Find the word "Creating" in the listing below. Copy every line that has it.

*** Opening of Information supplied ***

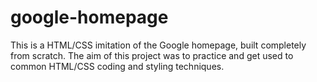 # google-homepage

This is a HTML/CSS imitation of the Google homepage, built completely from scratch. The aim of this project was to practice and get used to common HTML/CSS coding and styling techniques. 
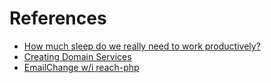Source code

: # References

* [How much sleep do we really need to work productively?](http://blog.bufferapp.com/how-much-sleep-do-we-really-need-to-work-productively)
* [Creating Domain Services](http://culttt.com/2014/09/29/creating-domain-services/)
* [EmailChange w/i reach-php](https://stash.corp.CPT.com/projects/MAX/repos/reach-php/pull-requests/76/diff)
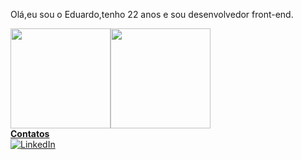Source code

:  Olá,eu sou o Eduardo,tenho 22 anos e sou desenvolvedor front-end.

<div><img height="160em" src="https://github-readme-stats.vercel.app/api?username=EOrtulan&show_icons=true&theme=radical"/><a href="https://github.com/EOrtulan"><img height="160em" src="https://github-readme-stats.vercel.app/api/top-langs/?username=EOrtulan&layout=compact&langs_count=7&theme=radical"/></div>

<!-- <div>
<img alt="javascript" width="50px" src="https://raw.githubusercontent.com/devicons/devicon/master/icons/javascript/javascript-plain.svg" />
 
<img alt="react" width="50px" src="https://raw.githubusercontent.com/devicons/devicon/master/icons/react/react-original.svg" />
 
<img alt="html" width="50px" src="https://raw.githubusercontent.com/devicons/devicon/master/icons/html5/html5-original.svg" />
 
<img alt="css" width="50px" src="https://raw.githubusercontent.com/devicons/devicon/master/icons/css3/css3-original.svg" />
</ div> -->
<!-- <img alt="javascript" src="" />
<img alt="javascript" src="" />
<img alt="javascript" src="" />
<img alt="javascript" src="https://camo.githubusercontent.com/bb27b9c1df90df738e91a54665d3adb08f60583fad2f266ffbde14508e6dc918/68747470733a2f2f692e70696e696d672e636f6d2f6f726967696e616c732f65342f32362f37302f65343236373032656466383734623138316163656431653266613563366364652e676966" /> -->
<b>
Contatos
</b>
<div>
	<a href="https://www.linkedin.com/in/eduardo-ortulan-2435b51b5/"><img alt="LinkedIn" src="https://img.shields.io/badge/LinkedIn-0077B5?style=for-the-badge&logo=linkedin&logoColor=white" /></a>
</div>
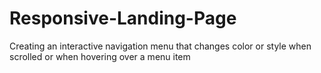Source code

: # Responsive-Landing-Page
Creating an interactive navigation menu that changes color or style when scrolled or when hovering over a menu item
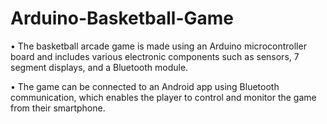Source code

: # Arduino-Basketball-Game

• The basketball arcade game is made using an Arduino microcontroller board and includes various electronic
components such as sensors, 7 segment displays, and a Bluetooth module.

• The game can be connected to an Android app using Bluetooth communication, which enables the player to
control and monitor the game from their smartphone.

*** Close of Information supplied ***

Response area:
* [Creating Domain Services](http://culttt.com/2014/09/29/creating-domain-services/)
Creating an interactive navigation menu that changes color or style when scrolled or when hovering over a menu item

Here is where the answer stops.